# How to tell if a dog is being abused?



## .mg (Nov 7, 2009)

My younger sister recently got a dog (thought to be a lab/boxer/pit cross). I've not met the dog yet, but am concerned about it because I know my sister and the living situation. My sister is very irresponsible and has been known to have a violent temper. Her boyfriend who she lives with is also abusive and has criminal record which includes physical assault. I know I shouldn't automatically assume the dog is being beat on, but usually people who have tempers and are physically abusive to other people aren't the kindest with animals.

I plan to meet the dog and I'm wondering if there are some things I can do that might indicate whether or not the dog is getting hit. I've heard of things like lifting your hand up and seeing the dog's reaction (I've read that dogs who are hit will often close their eyes and shrink away from your hand). 

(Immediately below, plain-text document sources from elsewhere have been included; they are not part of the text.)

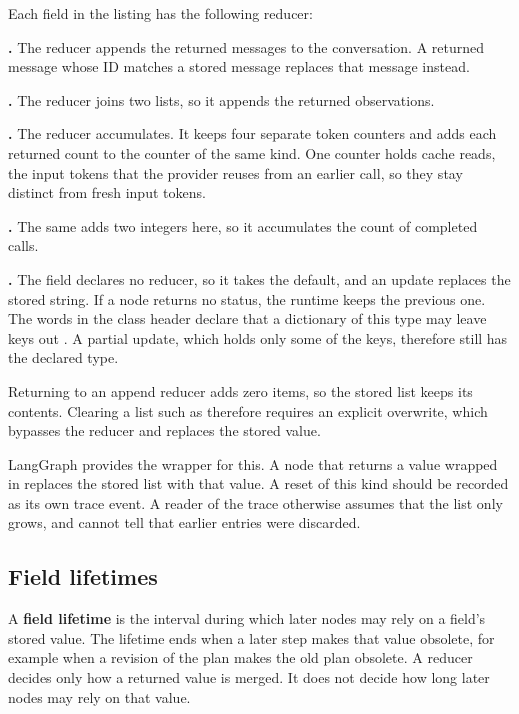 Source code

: Each field in the listing has the following reducer:
\bi
\item \textbf{.} The reducer  appends the returned messages
to the conversation. A returned message whose ID matches a stored message replaces that message
instead.
\item \textbf{.} The reducer  joins two lists, so it
appends the returned observations.
\item \textbf{.} The reducer  accumulates. It keeps four separate
token counters and adds each returned count to the counter of the same kind. One counter holds cache
reads, the input tokens that the provider reuses from an earlier call, so they stay distinct from
fresh input tokens.
\item \textbf{.} The same  adds two integers here, so it
accumulates the count of completed calls.
\item \textbf{.} The field declares no reducer, so it takes the default, and an
update replaces the stored string. If a node returns no status, the runtime keeps the previous one.
\ei
The words  in the class header declare that a dictionary of this type may
leave keys out \citep{pep589}. A partial update, which holds only some of the keys, therefore still
has the declared type.

Returning \demoref{[]} to an append reducer adds zero items, so the stored list keeps its contents.
Clearing a list such as  therefore requires an explicit overwrite, which
bypasses the reducer and replaces the stored value.

LangGraph provides the wrapper  for this. A node that returns a value wrapped in
 replaces the stored list with that value. A reset of this kind should be
recorded as its own trace event. A reader of the trace otherwise assumes that the list only grows,
and cannot tell that earlier entries were discarded.

\subsection{Field lifetimes}
\label{sec:records-lifetimes}

A \textbf{field lifetime} is the interval during which later nodes may rely on a field's stored
value. The lifetime ends when a later step makes that value obsolete, for example when a revision of
the plan makes the old plan obsolete. A reducer decides only how a returned value is merged. It does
not decide how long later nodes may rely on that value.

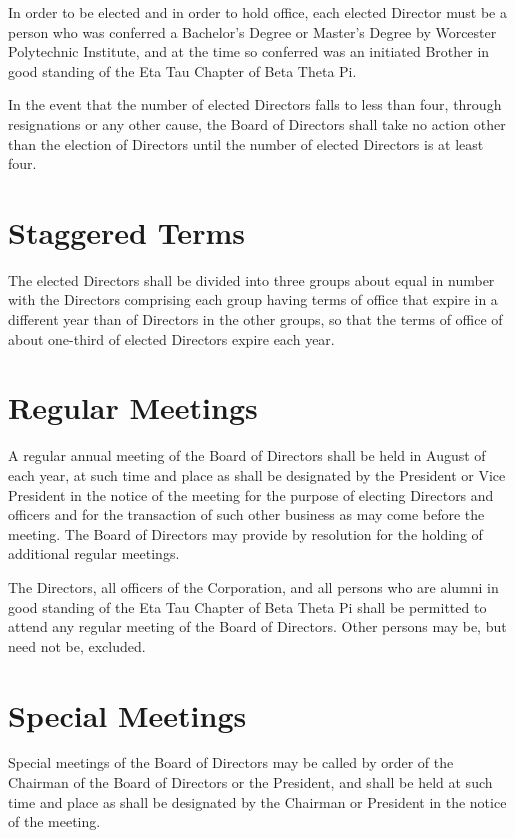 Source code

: In order to be elected and in order to hold office, each elected Director must
be a person who was conferred a Bachelor's Degree or Master's Degree by
Worcester Polytechnic Institute, and at the time so conferred was an initiated
Brother in good standing of the Eta Tau Chapter of Beta Theta Pi.

In the event that the number of elected Directors falls to less than four,
through resignations or any other cause, the Board of Directors shall take no
action other than the election of Directors until the number of elected
Directors is at least four.

\section{Staggered Terms}

The elected Directors shall be divided into three groups about equal in number
with the Directors comprising each group having terms of office that expire in a
different year than of Directors in the other groups, so that the terms of
office of about one-third of elected Directors expire each year.

\section{Regular Meetings}

A regular annual meeting of the Board of Directors shall be held in August of
each year, at such time and place as shall be designated by the President or
Vice President in the notice of the meeting for the purpose of electing
Directors and officers and for the transaction of such other business as may
come before the meeting.  The Board of Directors may provide by resolution for
the holding of additional regular meetings.

The Directors, all officers of the Corporation, and all persons who are alumni
in good standing of the Eta Tau Chapter of Beta Theta Pi shall be
permitted to attend any regular meeting of the Board of Directors.  Other
persons may be, but need not be, excluded.

\section{Special Meetings}

Special meetings of the Board of Directors may be called by order of the
Chairman of the Board of Directors or the President, and shall be held at such
time and place as shall be designated by the Chairman or President in the notice
of the meeting.

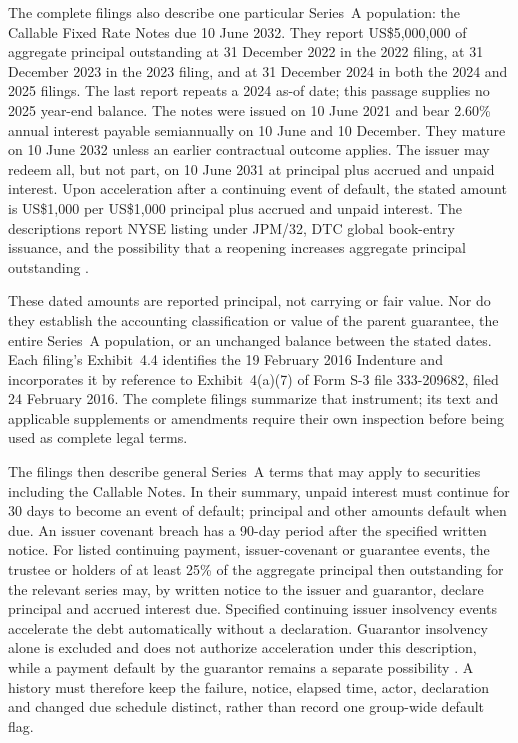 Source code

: The complete filings also describe one particular Series~A population: the
Callable Fixed Rate Notes due 10 June 2032. They report US\$5,000,000 of
aggregate principal outstanding at 31 December 2022 in the 2022 filing, at
31 December 2023 in the 2023 filing, and at 31 December 2024 in both the 2024
and 2025 filings. The last report repeats a 2024 as-of date; this passage
supplies no 2025 year-end balance. The notes were issued on 10 June 2021 and bear 2.60\%
annual interest payable semiannually on 10 June and 10 December. They mature
on 10 June 2032 unless an earlier contractual outcome applies. The issuer
may redeem all, but not part, on 10 June 2031 at principal plus accrued and
unpaid interest. Upon acceleration after a continuing event of default, the
stated amount is US\$1,000 per US\$1,000 principal plus accrued and unpaid
interest. The descriptions report NYSE listing under JPM/32, DTC global
book-entry issuance, and the possibility that a reopening increases aggregate
principal outstanding \citep{jpmorgan2022tenk,jpmorgan2023tenk,jpmorgan2024tenk,jpmorgan2025tenk}.

These dated amounts are reported principal, not carrying or fair value. Nor do
they establish the accounting classification or value of the parent guarantee,
the entire Series~A population, or an unchanged balance between the stated
dates. Each filing's Exhibit~4.4 identifies the 19 February 2016 Indenture
and incorporates it by reference to Exhibit~4(a)(7) of Form S-3 file
333-209682, filed 24 February 2016. The complete filings summarize that
instrument; its text and applicable supplements or amendments require their
own inspection before being used as complete legal terms.

\newpage
The filings then describe general Series~A terms that may apply to securities
including the Callable Notes. In their summary, unpaid interest must continue
for 30 days to become an event of default; principal and other amounts default
when due. An issuer covenant breach has a 90-day period after the specified
written notice. For listed continuing payment, issuer-covenant or guarantee
events, the trustee or holders of at least 25\% of the aggregate principal
then outstanding for the relevant series may, by written notice to the issuer
and guarantor, declare principal and accrued interest due. Specified continuing
issuer insolvency events accelerate the debt automatically without a declaration. Guarantor insolvency
alone is excluded and does not authorize acceleration under this description,
while a payment default by the guarantor remains a separate possibility
\citep{jpmorgan2022tenk,jpmorgan2023tenk,jpmorgan2024tenk,jpmorgan2025tenk}.
A history must therefore keep the failure, notice, elapsed time, actor,
declaration and changed due schedule distinct, rather than record one
group-wide default flag.

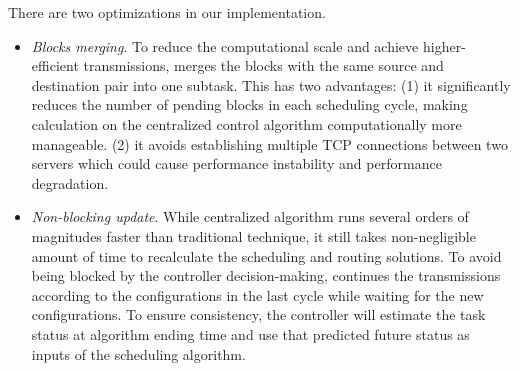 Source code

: There are two optimizations in our implementation.
\begin{itemize}
\item \emph{Blocks merging}.
To reduce the computational scale and achieve higher-efficient transmissions, \name merges the blocks with the same source and destination pair into one subtask.
This has two advantages: (1) it significantly reduces the number of pending blocks in each scheduling cycle, making calculation on the centralized control algorithm computationally more manageable.
(2) it avoids establishing multiple TCP connections between two servers which could cause performance instability and  performance degradation.
\item \emph{Non-blocking update}. While \name centralized algorithm runs several orders of magnitudes faster than traditional technique, it still takes non-negligible amount of time to recalculate the scheduling and routing solutions. To avoid being blocked by the controller decision-making, \name continues the transmissions according to the configurations in the last cycle while waiting for the new configurations. To ensure consistency, the controller will estimate the task status at algorithm ending time and use that predicted future status as inputs of the scheduling algorithm.
\end{itemize}

%
%
%
%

I'd like to know this so I can hopefully put my mind at ease, not to have reason to incriminate my sister. She has absolutely no experience with animals or training, so I'm going to offer to help her with basic obedience. 

TIA!


----------



## Annamarie (Oct 14, 2007)

There's really no way to tell unless there are obvious marks on the dog (welts etc). It really depends on the dog's temperment. No one has ever laid a hand on my min pin but he's terrified of everyone, and if you raised your hand to him he'd flip out barking and running around terrified. I've seen dogs who have come from abusive homes who would still greet their abuser with a wagging tail.


----------



## Namrah (Jul 15, 2008)

Obvious marks are clear. But I think some body language things can be threatening to dogs, abused or otherwise. Elka and Milton both shy away from the kind of hand gesture you're mentioning; and I don't believe either have been abused.

What I would look for? How the dog interacts with the owners. Is he scared of them? Shaking them off, tail between legs, yawning, lip licking, not making eye contact, those kind of calming signals? Or does he happily interact with them, feeling totally at ease?


----------



## spotted nikes (Feb 7, 2008)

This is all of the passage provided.